Start of Block

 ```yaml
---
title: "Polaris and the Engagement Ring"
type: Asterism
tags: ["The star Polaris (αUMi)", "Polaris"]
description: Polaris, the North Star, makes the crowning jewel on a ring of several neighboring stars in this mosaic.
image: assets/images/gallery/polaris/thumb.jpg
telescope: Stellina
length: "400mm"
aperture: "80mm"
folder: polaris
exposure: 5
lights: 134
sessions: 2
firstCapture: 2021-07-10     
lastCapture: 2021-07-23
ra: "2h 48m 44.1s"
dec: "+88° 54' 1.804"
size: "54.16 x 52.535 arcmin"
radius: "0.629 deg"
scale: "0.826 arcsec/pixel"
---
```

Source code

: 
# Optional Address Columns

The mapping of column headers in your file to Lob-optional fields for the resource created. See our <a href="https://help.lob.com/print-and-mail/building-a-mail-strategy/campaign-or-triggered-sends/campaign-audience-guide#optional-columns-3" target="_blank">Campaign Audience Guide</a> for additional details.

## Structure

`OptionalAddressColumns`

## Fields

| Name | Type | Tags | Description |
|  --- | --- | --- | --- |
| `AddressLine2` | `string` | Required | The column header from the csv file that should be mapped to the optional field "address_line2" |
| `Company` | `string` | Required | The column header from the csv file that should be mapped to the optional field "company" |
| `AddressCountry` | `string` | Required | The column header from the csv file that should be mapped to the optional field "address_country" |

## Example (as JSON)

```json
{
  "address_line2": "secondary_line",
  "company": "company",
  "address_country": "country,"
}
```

End of Block

AIM OF THE TASK :: Note how many lines above hold "company" and give that figure alone.

SOLUTION :: 2